Francos de Montréal : (exceptionnelle) Klô Pelgag, Héron, Mantisse

COMPTE RENDU – On arrive à la fin des Francos de Montréal. Pas question de se relâcher. On a rendez-vous avec Klô Pelgag et Héron en passant quelques minutes avec Mantisse au passage.

Avant dernier jour des Francos de Montréal. L’été a décidé de se faire la malle. Malheureusement, si les températures basses nous arrangent, la pluie un peu moins. Cela dit, encore une fois, on se ne laisse pas décourager. On prend nos imperméables, nous ne sommes pas faits en sucre.

Parenthèse Mantisse

Mise en bouche compagnie de Mantisse (LaF) qui a annoncé quelques heures avant qu’il donnerait un spectacle surprise.

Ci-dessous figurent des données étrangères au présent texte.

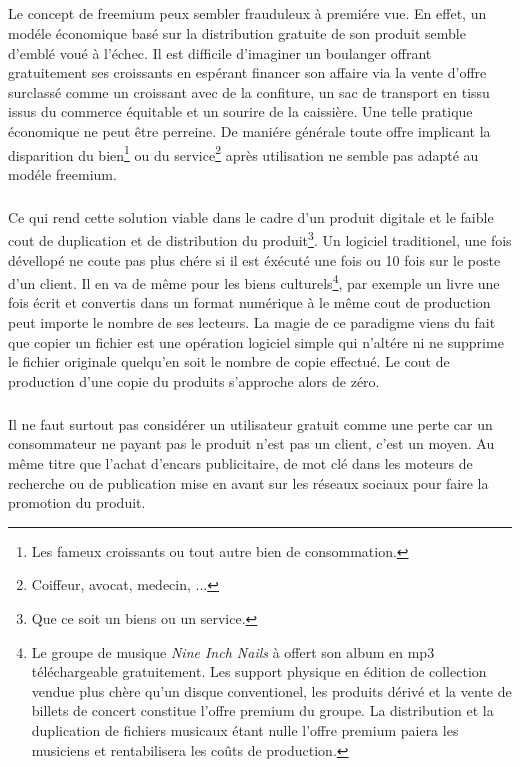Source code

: \documentclass[11pt, a4paper ]{article}
\begin{document}
\begin{spacing}{1.5}
\paragraph{} %
	\subparagraph{} %
Le concept de freemium peux sembler frauduleux à premiére vue. En effet, un modéle économique basé sur la distribution gratuite de son produit semble d'emblé voué à l'échec. Il est difficile d'imaginer un boulanger offrant gratuitement ses croissants en espérant financer son affaire via la vente d'offre surclassé comme un croissant avec de la confiture, un sac de transport en tissu issus du commerce équitable et un sourire de la caissière. Une telle pratique économique ne peut être perreine. De maniére générale toute offre implicant la disparition du bien\footnote{Les fameux croissants ou tout autre bien de consommation.} ou du service\footnote{Coiffeur, avocat, medecin, ...} après utilisation ne semble pas adapté au modéle freemium.
\subparagraph{}
Ce qui rend cette solution viable dans le cadre d'un produit digitale et le faible cout de duplication et de distribution du produit\footnote{Que ce soit un biens ou un service.}. Un logiciel traditionel, une fois dévellopé ne coute pas plus chére si il est éxécuté une fois ou 10 fois sur le poste d'un client. Il en va de même pour les biens culturels\footnote{Le groupe de musique \emph{Nine Inch Nails} à offert son album en mp3 téléchargeable gratuitement. Les support physique en édition de collection vendue plus chère qu'un disque conventionel, les produits dérivé et la vente de billets de concert constitue l'offre premium du groupe. La distribution et la duplication de fichiers musicaux étant nulle l'offre premium paiera les musiciens et rentabilisera les coûts de production.}, par exemple un livre une fois écrit et convertis dans un format numérique à le même cout de production peut importe le nombre de ses lecteurs. La magie de ce paradigme viens du fait que copier un fichier est une opération logiciel simple qui n'altére ni ne supprime le fichier originale quelqu'en soit le nombre de copie effectué. Le cout de production d'une copie du produits s'approche alors de zéro.
\subparagraph{}
Il ne faut surtout pas considérer un utilisateur gratuit comme une perte car un consommateur ne payant pas le produit n'est pas un client, c'est un moyen. Au même titre que l'achat d'encars publicitaire, de mot clé dans les moteurs de recherche ou de publication mise en avant sur les réseaux sociaux pour faire la promotion du produit.

\end{spacing}
\end{document}
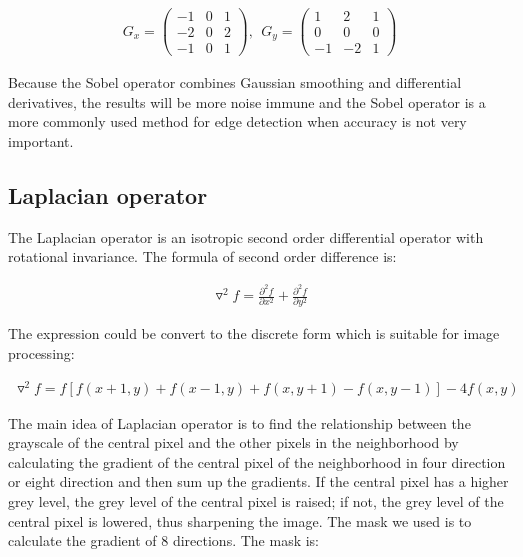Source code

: \documentclass[hyperref]{article}
\theoremstyle{nonumberplain}
\begin{document}
	\begin{equation}
	\begin{aligned}
	G_{x}=\begin{pmatrix}
	-1 &0  &1 \\ 
	-2 &0  &2 \\ 
	-1 &0  &1 
	\end{pmatrix}, \ \ G_{y}=\begin{pmatrix}
	1 &2  &1 \\ 
	0 &0  &0 \\ 
	-1 &-2  &1 
	\end{pmatrix}
	\end{aligned}
	\label{eq17}
	\end{equation}
	
	Because the Sobel operator combines Gaussian smoothing and differential derivatives, the results will be more noise immune and the Sobel operator is a more commonly used method for edge detection when accuracy is not very important.
	
	\subsection{Laplacian operator}
	
	\hspace{1.0em}
	The Laplacian operator is an isotropic second order differential operator with rotational invariance. 
	The formula of second order difference is:
	
	\begin{equation}
	\begin{aligned}
	\triangledown^{2} f= \frac{\partial^{2} f}{\partial x^{2}}+\frac{\partial^{2} f}{\partial y^{2}}
	\end{aligned}
	\label{eq18}
	\end{equation}
	
	The expression could be convert to the discrete form which is suitable for image processing:
	
	\begin{equation}
	\begin{aligned}
	\triangledown^{2} f=f[f(x+1,y)+f(x-1,y)+f(x,y+1)-f(x,y-1)]-4f(x,y)
	\end{aligned}
	\label{eq19}
	\end{equation}
	
	The main idea of Laplacian operator is to find the relationship between the grayscale of the central pixel and the other pixels in the neighborhood by calculating the gradient of the central pixel of the neighborhood in four direction or eight direction and then sum up the gradients. If the central pixel has a higher grey level, the grey level of the central pixel is raised; if not, the grey level of the central pixel is lowered, thus sharpening the image. The mask we used is to calculate the gradient of 8 directions. The mask is:
	
\end{document}
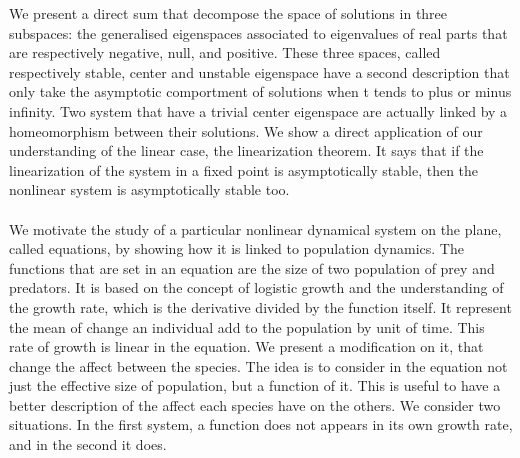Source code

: We present a direct sum that decompose the space of solutions in three subspaces: the generalised eigenspaces associated to eigenvalues of real parts that are respectively negative, null, and positive. These three spaces, called respectively stable, center and unstable eigenspace have a second description that only take the asymptotic comportment of solutions when t tends to plus or minus infinity. Two system that have a trivial center eigenspace are actually linked by a homeomorphism between their solutions. We show a direct application of our understanding of the linear case, the linearization theorem. It says that if the linearization of the system in a fixed point is asymptotically stable, then the nonlinear system is asymptotically stable too. 
\\ \\
We motivate the study of a particular nonlinear dynamical system on the plane, called \LV equations, by showing how it is linked to population dynamics. The functions that are set in an equation are the size of two population of prey and predators. It is based on the concept of logistic growth and the understanding of the growth rate, which is the derivative divided by the function itself. It represent the mean of change an individual add to the population by unit of time. This rate of growth is linear in the \LV equation. We present a modification on it, that change the affect between the species. The idea is to consider in the equation not just the effective size of population, but a function of it. This is useful to have a better description of the affect each species have on the others. We consider two situations. In the first system, a function does not appears in its own growth rate, and in the second it does. 

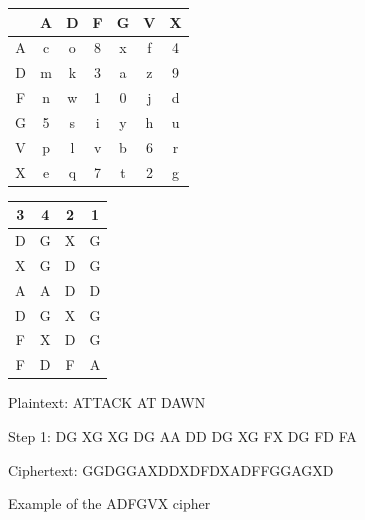 \documentclass{article}
\theoremstyle{plain}
\theoremstyle{definition}
\theoremstyle{remark}
\numberwithin{theorem}{section}
\newcommand{\bespokedemo}[1]{\href{bespoke:#1}{\textsf{[\,interactive: #1\,]}}}
\newif\ifweb \webfalse
\DeclareRobustCommand{\webonly}[1]{\ifweb#1\fi}
\DeclareRobustCommand{\printonly}[1]{\ifweb\else#1\fi}
\begin{document}
\begin{figure}

\begin{center}
\printonly{%
    \begin{minipage}[t]{.6\textwidth}
        \centering
 \begin{tabular}{c|cccccc}
       & A & D & F & G & V & X \\
       \hline
       A & c & o & 8 & x & f & 4 \\
       D & m & k & 3 & a & z & 9 \\
       F & n & w & 1 & 0 & j & d \\
       G & 5 & s & i & y & h & u \\
       V & p & l & v & b & 6 & r \\
       X & e & q & 7 & t & 2 & g \\
     \end{tabular}

    \end{minipage}%
    \begin{minipage}[t]{.4\textwidth}
        \centering
     \begin{tabular}{cccc}
       3 & 4 & 2 & 1 \\
       \hline
       D & G & X & G \\
       X & G & D & G \\
       A & A & D & D \\
       D & G & X & G \\
       F & X & D & G \\
       F & D & F & A
     \end{tabular}


    \end{minipage}
    \vspace{3em}


     Plaintext:  ATTACK AT DAWN \\
     \vspace{1em}

     Step 1:  DG XG XG DG AA DD DG XG FX DG FD FA \\
     \vspace{1em}

     Ciphertext:  GGDGGAXDDXDFDXADFFGGAGXD\\
     \vspace{1em}
}%
\webonly{\bespokedemo{adfgvx-demo}}
   \end{center}
\caption{Example of the ADFGVX cipher\webonly{.  Hover a plaintext or ciphertext letter to trace it through both stages}}
\label{fig:adfgvx-example}
\end{figure}
\end{document}
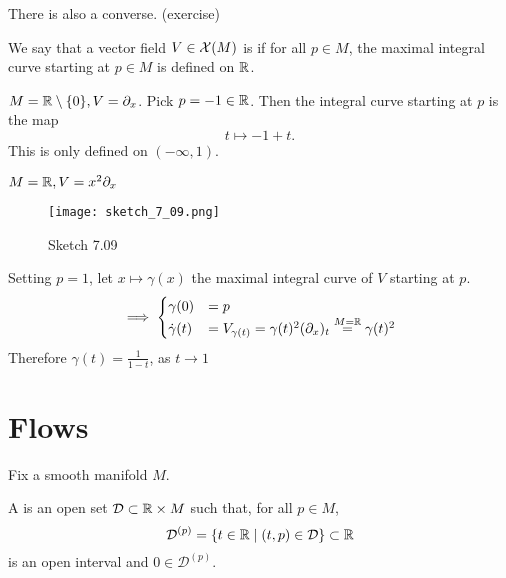 \begin{remark}
    There is also a converse. (exercise)
\end{remark}

\begin{definition*}
    We say that a vector field \(V\in \mathcal{X}(M)\) is  if for all 
    \(p\in M\), the maximal integral curve starting at \(p\in M\) is defined on \(\mathbb{R}\).
\end{definition*}

\begin{example}
    \(M=\mathbb{R}\setminus\{0\},V=\partial_x\). Pick \(p=-1\in \mathbb{R}\). Then the integral curve starting at 
    \(p\) is the map
    \[t\mapsto -1 +t.\]
    This is only defined on \((-\infty,1)\).
\end{example}

\begin{example}
    \(M=\mathbb{R},V=x^2\partial_x\)
    \begin{figure}[H]\label{fig:7.09}
        \centering
        \texttt{[image: sketch\_7\_09.png]}
        \caption{Sketch 7.09}
    \end{figure}
    Setting \(p=1\), let \(x\mapsto \gamma(x)\) the maximal integral curve of \(V\) starting at \(p\).
    \[\implies \begin{cases}
        \gamma(0)&=p\\
        \dot{\gamma}(t)&=V_{\gamma(t)}=\gamma(t)^2(\partial_x)_{t}\stackrel{M=\mathbb{R}}{=}\gamma(t)^2
    \end{cases}\]
    Therefore \(\gamma(t)=\frac{1}{1-t}\), as \(t\to 1\)
\end{example}

\section{Flows}

Fix a smooth manifold \(M\).

\begin{definition*}
    A  is an open set \(\mathcal{D}\subset\mathbb{R}\times M\) such that,
    for all \(p\in M\),
    \[\mathcal{D}^{(p)}=\{t\in \mathbb{R}\mid (t,p)\in \mathcal{D}\}\subset\mathbb{R}\]
    is an open interval and \(0\in \mathcal{D}^{(p)}\).
\end{definition*}

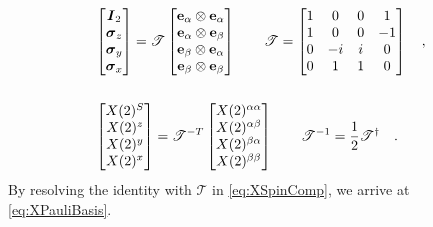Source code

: \begin{subequations}
\begin{align}
\label{eq:BasisTrans}
&\begin{bmatrix}
  \vc{I}_2 \\
  \vc{\sigma}_z \\
  \vc{\sigma}_y \\
  \vc{\sigma}_x
\end{bmatrix} = \mathscr{T} 
\begin{bmatrix}
  \mathbf{e}_\alpha \otimes \mathbf{e}_\alpha  \\
  \mathbf{e}_\alpha \otimes \mathbf{e}_\beta  \\
  \mathbf{e}_\beta  \otimes \mathbf{e}_\alpha   \\
  \mathbf{e}_\beta  \otimes \mathbf{e}_\beta
\end{bmatrix} \qquad
%
\mathscr{T} = 
\begin{bmatrix}
1 &  0 & 0 &  1 \\
1 &  0 & 0 & -1 \\
0 & -i & i &  0 \\
0 &  1 & 1 &  0 \\
\end{bmatrix} \quad, \\
\nonumber\\
\label{eq:CompTrans}
&\begin{bmatrix}
  \spinor{2}{X}^S \\
  \spinor{2}{X}^z \\
  \spinor{2}{X}^y \\
  \spinor{2}{X}^x
\end{bmatrix} = \mathscr{T}^{-T} 
\begin{bmatrix}
  \spinor{2}{X}^{\alpha \alpha}  \\
  \spinor{2}{X}^{\alpha \beta} \\
  \spinor{2}{X}^{\beta  \alpha}   \\
  \spinor{2}{X}^{\beta  \beta}
\end{bmatrix} \qquad
%
\mathscr{T}^{-1} = \frac{1}{2} \mathscr{T}^\dagger \quad.
\end{align}
\end{subequations}
By resolving the identity with $\mathscr{T}$ in \cref{eq:XSpinComp}, we arrive at \cref{eq:XPauliBasis}.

En acoustique, au bout de la place des festivals. Après le rap, celui-ci explore le folk et la douceur.

La pluie s’invite mais c’est encore léger, tandis que des enfants chassent les mouettes. Les quelques curieux et les avertis se regroupent autour de Mantisse. Il joue les chansons de son premier album Les fleurs préférées de ma mère. Un premier album solo réalisé par son coloc, rien de moins qu’Étienne Coppée. On entend par vagues les mélodies (le Québécois s’adressant d’un côté et de l’autre pour ne laisser personne sur la touche). Forcément, le son n’est pas optimal. On a raté son lancement mais on se dit qu’on sera clairement du prochain concert que Mantisse donnera à Montréal pour découvrir son univers de façon optimale.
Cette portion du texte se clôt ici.